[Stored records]
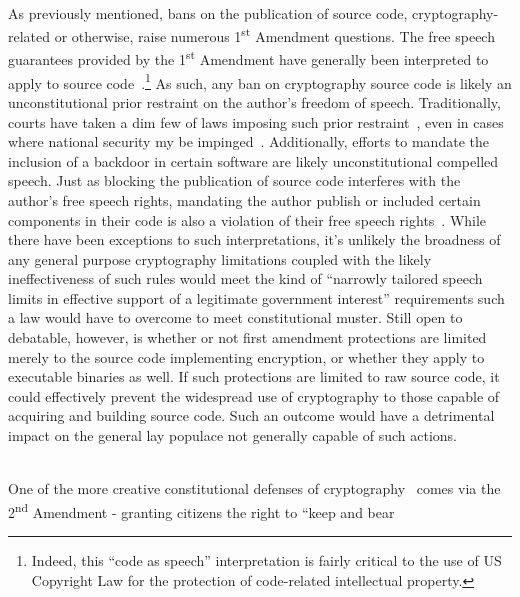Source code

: \begin{packed_desc}
\item[1\textsuperscript{st} Amendment] \hfill \\ As previously
  mentioned, bans on the publication of source code,
  cryptography-related or otherwise, raise numerous
  1\textsuperscript{st} Amendment questions. The free speech
  guarantees provided by the 1\textsuperscript{st} Amendment have
  generally been interpreted to apply to source
  code~\cite{ninthcir-bernstein, sixthcir-junger}.\footnote{Indeed,
    this ``code as speech'' interpretation is fairly critical to the
    use of US Copyright Law for the protection of code-related
    intellectual property.} As such, any ban on cryptography source
  code is likely an unconstitutional prior restraint on the author's
  freedom of speech. Traditionally, courts have taken a dim few of
  laws imposing such prior restraint~\cite{scotus-nearvminnesota},
  even in cases where national security my be
  impinged~\cite{scotus-nytvus}. Additionally, efforts to mandate the
  inclusion of a backdoor in certain software are likely
  unconstitutional compelled speech. Just as blocking the publication
  of source code interferes with the author's free speech rights,
  mandating the author publish or included certain components in their
  code is also a violation of their free speech
  rights~\cite{scotus-wooleyvmaynard}. While there have been
  exceptions to such interpretations, it's unlikely the broadness of
  any general purpose cryptography limitations coupled with the likely
  ineffectiveness of such rules would meet the kind of ``narrowly
  tailored speech limits in effective support of a legitimate
  government interest'' requirements such a law would have to overcome
  to meet constitutional muster. Still open to debatable, however, is
  whether or not first amendment protections are limited merely to the
  source code implementing encryption, or whether they apply to
  executable binaries as well. If such protections are limited to raw
  source code, it could effectively prevent the widespread use of
  cryptography to those capable of acquiring and building source
  code. Such an outcome would have a detrimental impact on the general
  lay populace not generally capable of such actions.
\item[2\textsuperscript{nd} Amendment] \hfill \\ One of the more
  creative constitutional defenses of cryptography~\cite{xkcd-504}
  comes via the 2\textsuperscript{nd} Amendment - granting citizens
  the right to ``keep and bear

\end{packed_desc}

[ABOUT THIS TASK]:
In the entries above, find each line that includes the string "their" and copy it.

[SOLUTION TO THIS TASK]:
  mandating the author publish or included certain components in their
  code is also a violation of their free speech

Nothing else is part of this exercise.